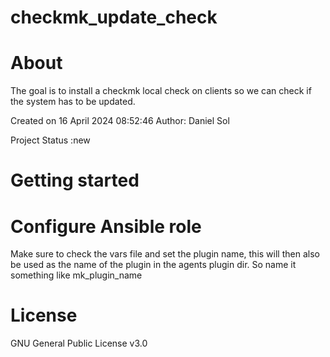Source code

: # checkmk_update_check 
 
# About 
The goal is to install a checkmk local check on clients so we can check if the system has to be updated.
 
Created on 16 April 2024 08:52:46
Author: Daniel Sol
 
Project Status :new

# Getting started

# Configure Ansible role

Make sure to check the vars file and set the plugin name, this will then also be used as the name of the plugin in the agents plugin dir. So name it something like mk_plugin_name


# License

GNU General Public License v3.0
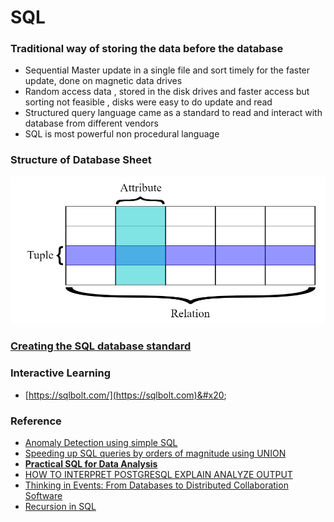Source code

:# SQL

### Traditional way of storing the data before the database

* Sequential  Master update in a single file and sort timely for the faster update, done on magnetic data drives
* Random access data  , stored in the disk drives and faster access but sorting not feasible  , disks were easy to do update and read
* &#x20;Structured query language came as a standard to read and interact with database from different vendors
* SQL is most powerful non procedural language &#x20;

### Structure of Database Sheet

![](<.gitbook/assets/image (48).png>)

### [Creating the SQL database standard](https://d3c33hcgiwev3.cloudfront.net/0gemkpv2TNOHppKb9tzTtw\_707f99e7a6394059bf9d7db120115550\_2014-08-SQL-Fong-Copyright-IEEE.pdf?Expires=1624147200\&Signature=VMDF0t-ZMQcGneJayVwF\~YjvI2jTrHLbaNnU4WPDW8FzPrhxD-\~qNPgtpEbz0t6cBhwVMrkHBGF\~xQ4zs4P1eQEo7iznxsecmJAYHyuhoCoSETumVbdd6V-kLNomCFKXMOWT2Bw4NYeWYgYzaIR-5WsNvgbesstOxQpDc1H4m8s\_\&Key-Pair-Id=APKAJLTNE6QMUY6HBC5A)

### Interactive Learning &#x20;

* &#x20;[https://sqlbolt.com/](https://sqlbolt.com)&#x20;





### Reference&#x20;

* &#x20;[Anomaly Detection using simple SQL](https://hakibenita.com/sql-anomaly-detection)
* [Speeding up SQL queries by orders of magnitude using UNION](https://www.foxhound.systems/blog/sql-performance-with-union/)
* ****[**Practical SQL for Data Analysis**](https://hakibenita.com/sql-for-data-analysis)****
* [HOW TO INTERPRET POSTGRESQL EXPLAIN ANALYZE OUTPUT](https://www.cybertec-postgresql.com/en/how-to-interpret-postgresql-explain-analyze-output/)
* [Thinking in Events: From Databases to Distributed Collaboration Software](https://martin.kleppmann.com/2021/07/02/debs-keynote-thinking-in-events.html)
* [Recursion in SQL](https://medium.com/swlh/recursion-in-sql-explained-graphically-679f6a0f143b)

■ Task requirements:
Everything from the line with "procedural language &#x20;" through the line with "[HOW TO INTERPRET" should be written out exactly as it appears above, end lines included, and nothing outside that range.

■ Answer box:
* SQL is most powerful non procedural language &#x20;

### Structure of Database Sheet

![](<.gitbook/assets/image (48).png>)

### [Creating the SQL database standard](https://d3c33hcgiwev3.cloudfront.net/0gemkpv2TNOHppKb9tzTtw\_707f99e7a6394059bf9d7db120115550\_2014-08-SQL-Fong-Copyright-IEEE.pdf?Expires=1624147200\&Signature=VMDF0t-ZMQcGneJayVwF\~YjvI2jTrHLbaNnU4WPDW8FzPrhxD-\~qNPgtpEbz0t6cBhwVMrkHBGF\~xQ4zs4P1eQEo7iznxsecmJAYHyuhoCoSETumVbdd6V-kLNomCFKXMOWT2Bw4NYeWYgYzaIR-5WsNvgbesstOxQpDc1H4m8s\_\&Key-Pair-Id=APKAJLTNE6QMUY6HBC5A)

### Interactive Learning &#x20;

* &#x20;[https://sqlbolt.com/](https://sqlbolt.com)&#x20;





### Reference&#x20;

* &#x20;[Anomaly Detection using simple SQL](https://hakibenita.com/sql-anomaly-detection)
* [Speeding up SQL queries by orders of magnitude using UNION](https://www.foxhound.systems/blog/sql-performance-with-union/)
* ****[**Practical SQL for Data Analysis**](https://hakibenita.com/sql-for-data-analysis)****
* [HOW TO INTERPRET POSTGRESQL EXPLAIN ANALYZE OUTPUT](https://www.cybertec-postgresql.com/en/how-to-interpret-postgresql-explain-analyze-output/)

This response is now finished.